**Supplied entries**

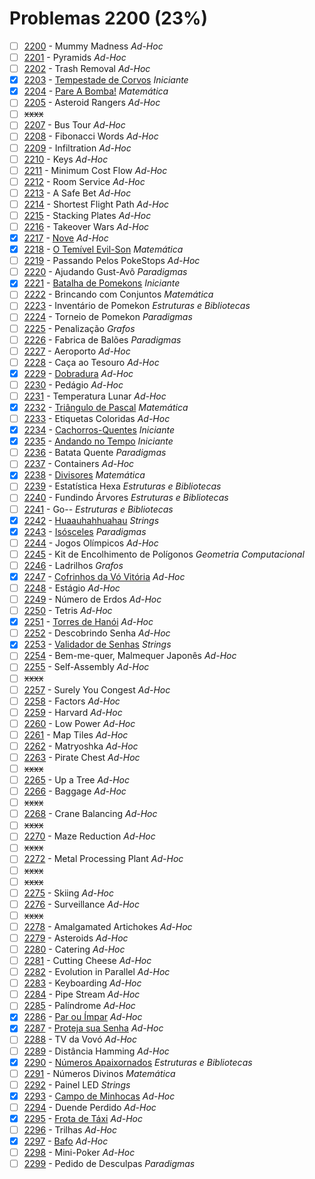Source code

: # Problemas 2200 (23%)

- [ ]  [2200](https://www.beecrowd.com.br/repository/UOJ_2200.html) - Mummy Madness *Ad-Hoc*
- [ ]  [2201](https://www.beecrowd.com.br/repository/UOJ_2201.html) - Pyramids *Ad-Hoc*
- [ ]  [2202](https://www.beecrowd.com.br/repository/UOJ_2202.html) - Trash Removal *Ad-Hoc*
- [x]  [2203](https://www.beecrowd.com.br/repository/UOJ_2203.html) - [Tempestade de Corvos](https://github.com/potigol/beecrowd/blob/master/src/2200/2203.poti) *Iniciante*
- [x]  [2204](https://www.beecrowd.com.br/repository/UOJ_2204.html) - [Pare A Bomba!](https://github.com/potigol/beecrowd/blob/master/src/2200/2204.poti) *Matemática*
- [ ]  [2205](https://www.beecrowd.com.br/repository/UOJ_2205.html) - Asteroid Rangers *Ad-Hoc*
- [ ] ~~xxxx~~
- [ ]  [2207](https://www.beecrowd.com.br/repository/UOJ_2207.html) - Bus Tour *Ad-Hoc*
- [ ]  [2208](https://www.beecrowd.com.br/repository/UOJ_2208.html) - Fibonacci Words *Ad-Hoc*
- [ ]  [2209](https://www.beecrowd.com.br/repository/UOJ_2209.html) - Infiltration *Ad-Hoc*
- [ ]  [2210](https://www.beecrowd.com.br/repository/UOJ_2210.html) - Keys *Ad-Hoc*
- [ ]  [2211](https://www.beecrowd.com.br/repository/UOJ_2211.html) - Minimum Cost Flow *Ad-Hoc*
- [ ]  [2212](https://www.beecrowd.com.br/repository/UOJ_2212.html) - Room Service *Ad-Hoc*
- [ ]  [2213](https://www.beecrowd.com.br/repository/UOJ_2213.html) - A Safe Bet *Ad-Hoc*
- [ ]  [2214](https://www.beecrowd.com.br/repository/UOJ_2214.html) - Shortest Flight Path *Ad-Hoc*
- [ ]  [2215](https://www.beecrowd.com.br/repository/UOJ_2215.html) - Stacking Plates *Ad-Hoc*
- [ ]  [2216](https://www.beecrowd.com.br/repository/UOJ_2216.html) - Takeover Wars *Ad-Hoc*
- [x]  [2217](https://www.beecrowd.com.br/repository/UOJ_2217.html) - [Nove](https://github.com/potigol/beecrowd/blob/master/src/2200/2217.poti) *Ad-Hoc*
- [x]  [2218](https://www.beecrowd.com.br/repository/UOJ_2218.html) - [O Temível Evil-Son](https://github.com/potigol/beecrowd/blob/master/src/2200/2218.poti) *Matemática*
- [ ]  [2219](https://www.beecrowd.com.br/repository/UOJ_2219.html) - Passando Pelos PokeStops *Ad-Hoc*
- [ ]  [2220](https://www.beecrowd.com.br/repository/UOJ_2220.html) - Ajudando Gust-Avô *Paradigmas*
- [x]  [2221](https://www.beecrowd.com.br/repository/UOJ_2221.html) - [Batalha de Pomekons](https://github.com/potigol/beecrowd/blob/master/src/2200/2221.poti) *Iniciante*
- [ ]  [2222](https://www.beecrowd.com.br/repository/UOJ_2222.html) - Brincando com Conjuntos *Matemática*
- [ ]  [2223](https://www.beecrowd.com.br/repository/UOJ_2223.html) - Inventário de Pomekon *Estruturas e Bibliotecas*
- [ ]  [2224](https://www.beecrowd.com.br/repository/UOJ_2224.html) - Torneio de Pomekon *Paradigmas*
- [ ]  [2225](https://www.beecrowd.com.br/repository/UOJ_2225.html) - Penalização *Grafos*
- [ ]  [2226](https://www.beecrowd.com.br/repository/UOJ_2226.html) - Fabrica de Balões *Paradigmas*
- [ ]  [2227](https://www.beecrowd.com.br/repository/UOJ_2227.html) - Aeroporto *Ad-Hoc*
- [ ]  [2228](https://www.beecrowd.com.br/repository/UOJ_2228.html) - Caça ao Tesouro *Ad-Hoc*
- [x]  [2229](https://www.beecrowd.com.br/repository/UOJ_2229.html) - [Dobradura](https://github.com/potigol/beecrowd/blob/master/src/2200/2229.poti) *Ad-Hoc*
- [ ]  [2230](https://www.beecrowd.com.br/repository/UOJ_2230.html) - Pedágio *Ad-Hoc*
- [ ]  [2231](https://www.beecrowd.com.br/repository/UOJ_2231.html) - Temperatura Lunar *Ad-Hoc*
- [x]  [2232](https://www.beecrowd.com.br/repository/UOJ_2232.html) - [Triângulo de Pascal](https://github.com/potigol/beecrowd/blob/master/src/2200/2232.poti) *Matemática*
- [ ]  [2233](https://www.beecrowd.com.br/repository/UOJ_2233.html) - Etiquetas Coloridas *Ad-Hoc*
- [x]  [2234](https://www.beecrowd.com.br/repository/UOJ_2234.html) - [Cachorros-Quentes](https://github.com/potigol/beecrowd/blob/master/src/2200/2234.poti) *Iniciante*
- [x]  [2235](https://www.beecrowd.com.br/repository/UOJ_2235.html) - [Andando no Tempo](https://github.com/potigol/beecrowd/blob/master/src/2200/2235.poti) *Iniciante*
- [ ]  [2236](https://www.beecrowd.com.br/repository/UOJ_2236.html) - Batata Quente *Paradigmas*
- [ ]  [2237](https://www.beecrowd.com.br/repository/UOJ_2237.html) - Containers *Ad-Hoc*
- [x]  [2238](https://www.beecrowd.com.br/repository/UOJ_2238.html) - [Divisores](https://github.com/potigol/beecrowd/blob/master/src/2200/2238.poti) *Matemática*
- [ ]  [2239](https://www.beecrowd.com.br/repository/UOJ_2239.html) - Estatística Hexa *Estruturas e Bibliotecas*
- [ ]  [2240](https://www.beecrowd.com.br/repository/UOJ_2240.html) - Fundindo Árvores *Estruturas e Bibliotecas*
- [ ]  [2241](https://www.beecrowd.com.br/repository/UOJ_2241.html) - Go-- *Estruturas e Bibliotecas*
- [x]  [2242](https://www.beecrowd.com.br/repository/UOJ_2242.html) - [Huaauhahhuahau](https://github.com/potigol/beecrowd/blob/master/src/2200/2242.poti) *Strings*
- [x]  [2243](https://www.beecrowd.com.br/repository/UOJ_2243.html) - [Isósceles](https://github.com/potigol/beecrowd/blob/master/src/2200/2243.poti) *Paradigmas*
- [ ]  [2244](https://www.beecrowd.com.br/repository/UOJ_2244.html) - Jogos Olímpicos *Ad-Hoc*
- [ ]  [2245](https://www.beecrowd.com.br/repository/UOJ_2245.html) - Kit de Encolhimento de Polígonos *Geometria Computacional*
- [ ]  [2246](https://www.beecrowd.com.br/repository/UOJ_2246.html) - Ladrilhos *Grafos*
- [x]  [2247](https://www.beecrowd.com.br/repository/UOJ_2247.html) - [Cofrinhos da Vó Vitória](https://github.com/potigol/beecrowd/blob/master/src/2200/2247.poti) *Ad-Hoc*
- [ ]  [2248](https://www.beecrowd.com.br/repository/UOJ_2248.html) - Estágio *Ad-Hoc*
- [ ]  [2249](https://www.beecrowd.com.br/repository/UOJ_2249.html) - Número de Erdos *Ad-Hoc*
- [ ]  [2250](https://www.beecrowd.com.br/repository/UOJ_2250.html) - Tetris *Ad-Hoc*
- [x]  [2251](https://www.beecrowd.com.br/repository/UOJ_2251.html) - [Torres de Hanói](https://github.com/potigol/beecrowd/blob/master/src/2200/2251.poti) *Ad-Hoc*
- [ ]  [2252](https://www.beecrowd.com.br/repository/UOJ_2252.html) - Descobrindo Senha *Ad-Hoc*
- [x]  [2253](https://www.beecrowd.com.br/repository/UOJ_2253.html) - [Validador de Senhas](https://github.com/potigol/beecrowd/blob/master/src/2200/2253.poti) *Strings*
- [ ]  [2254](https://www.beecrowd.com.br/repository/UOJ_2254.html) - Bem-me-quer, Malmequer Japonês *Ad-Hoc*
- [ ]  [2255](https://www.beecrowd.com.br/repository/UOJ_2255.html) - Self-Assembly *Ad-Hoc*
- [ ] ~~xxxx~~
- [ ]  [2257](https://www.beecrowd.com.br/repository/UOJ_2257.html) - Surely You Congest *Ad-Hoc*
- [ ]  [2258](https://www.beecrowd.com.br/repository/UOJ_2258.html) - Factors *Ad-Hoc*
- [ ]  [2259](https://www.beecrowd.com.br/repository/UOJ_2259.html) - Harvard *Ad-Hoc*
- [ ]  [2260](https://www.beecrowd.com.br/repository/UOJ_2260.html) - Low Power *Ad-Hoc*
- [ ]  [2261](https://www.beecrowd.com.br/repository/UOJ_2261.html) - Map Tiles *Ad-Hoc*
- [ ]  [2262](https://www.beecrowd.com.br/repository/UOJ_2262.html) - Matryoshka *Ad-Hoc*
- [ ]  [2263](https://www.beecrowd.com.br/repository/UOJ_2263.html) - Pirate Chest *Ad-Hoc*
- [ ] ~~xxxx~~
- [ ]  [2265](https://www.beecrowd.com.br/repository/UOJ_2265.html) - Up a Tree *Ad-Hoc*
- [ ]  [2266](https://www.beecrowd.com.br/repository/UOJ_2266.html) - Baggage *Ad-Hoc*
- [ ] ~~xxxx~~
- [ ]  [2268](https://www.beecrowd.com.br/repository/UOJ_2268.html) - Crane Balancing *Ad-Hoc*
- [ ] ~~xxxx~~
- [ ]  [2270](https://www.beecrowd.com.br/repository/UOJ_2270.html) - Maze Reduction *Ad-Hoc*
- [ ] ~~xxxx~~
- [ ]  [2272](https://www.beecrowd.com.br/repository/UOJ_2272.html) - Metal Processing Plant *Ad-Hoc*
- [ ] ~~xxxx~~
- [ ] ~~xxxx~~
- [ ]  [2275](https://www.beecrowd.com.br/repository/UOJ_2275.html) - Skiing *Ad-Hoc*
- [ ]  [2276](https://www.beecrowd.com.br/repository/UOJ_2276.html) - Surveillance *Ad-Hoc*
- [ ] ~~xxxx~~
- [ ]  [2278](https://www.beecrowd.com.br/repository/UOJ_2278.html) - Amalgamated Artichokes *Ad-Hoc*
- [ ]  [2279](https://www.beecrowd.com.br/repository/UOJ_2279.html) - Asteroids *Ad-Hoc*
- [ ]  [2280](https://www.beecrowd.com.br/repository/UOJ_2280.html) - Catering *Ad-Hoc*
- [ ]  [2281](https://www.beecrowd.com.br/repository/UOJ_2281.html) - Cutting Cheese *Ad-Hoc*
- [ ]  [2282](https://www.beecrowd.com.br/repository/UOJ_2282.html) - Evolution in Parallel *Ad-Hoc*
- [ ]  [2283](https://www.beecrowd.com.br/repository/UOJ_2283.html) - Keyboarding *Ad-Hoc*
- [ ]  [2284](https://www.beecrowd.com.br/repository/UOJ_2284.html) - Pipe Stream *Ad-Hoc*
- [ ]  [2285](https://www.beecrowd.com.br/repository/UOJ_2285.html) - Palíndrome *Ad-Hoc*
- [x]  [2286](https://www.beecrowd.com.br/repository/UOJ_2286.html) - [Par ou Ímpar](https://github.com/potigol/beecrowd/blob/master/src/2200/2286.poti) *Ad-Hoc*
- [x]  [2287](https://www.beecrowd.com.br/repository/UOJ_2287.html) - [Proteja sua Senha](https://github.com/potigol/beecrowd/blob/master/src/2200/2287.poti) *Ad-Hoc*
- [ ]  [2288](https://www.beecrowd.com.br/repository/UOJ_2288.html) - TV da Vovó *Ad-Hoc*
- [ ]  [2289](https://www.beecrowd.com.br/repository/UOJ_2289.html) - Distância Hamming *Ad-Hoc*
- [x]  [2290](https://www.beecrowd.com.br/repository/UOJ_2290.html) - [Números Apaixornados](https://github.com/potigol/beecrowd/blob/master/src/2200/2290.poti) *Estruturas e Bibliotecas*
- [ ]  [2291](https://www.beecrowd.com.br/repository/UOJ_2291.html) - Números Divinos *Matemática*
- [ ]  [2292](https://www.beecrowd.com.br/repository/UOJ_2292.html) - Painel LED *Strings*
- [x]  [2293](https://www.beecrowd.com.br/repository/UOJ_2293.html) - [Campo de Minhocas](https://github.com/potigol/beecrowd/blob/master/src/2200/2293.poti) *Ad-Hoc*
- [ ]  [2294](https://www.beecrowd.com.br/repository/UOJ_2294.html) - Duende Perdido *Ad-Hoc*
- [x]  [2295](https://www.beecrowd.com.br/repository/UOJ_2295.html) - [Frota de Táxi](https://github.com/potigol/beecrowd/blob/master/src/2200/2295.poti) *Ad-Hoc*
- [ ]  [2296](https://www.beecrowd.com.br/repository/UOJ_2296.html) - Trilhas *Ad-Hoc*
- [x]  [2297](https://www.beecrowd.com.br/repository/UOJ_2297.html) - [Bafo](https://github.com/potigol/beecrowd/blob/master/src/2200/2297.poti) *Ad-Hoc*
- [ ]  [2298](https://www.beecrowd.com.br/repository/UOJ_2298.html) - Mini-Poker *Ad-Hoc*
- [ ]  [2299](https://www.beecrowd.com.br/repository/UOJ_2299.html) - Pedido de Desculpas *Paradigmas*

**What the task asks**
Across the entries above, work out the count of lines that hold the word "Iniciante", and state that number alone.

**Exercise response**
4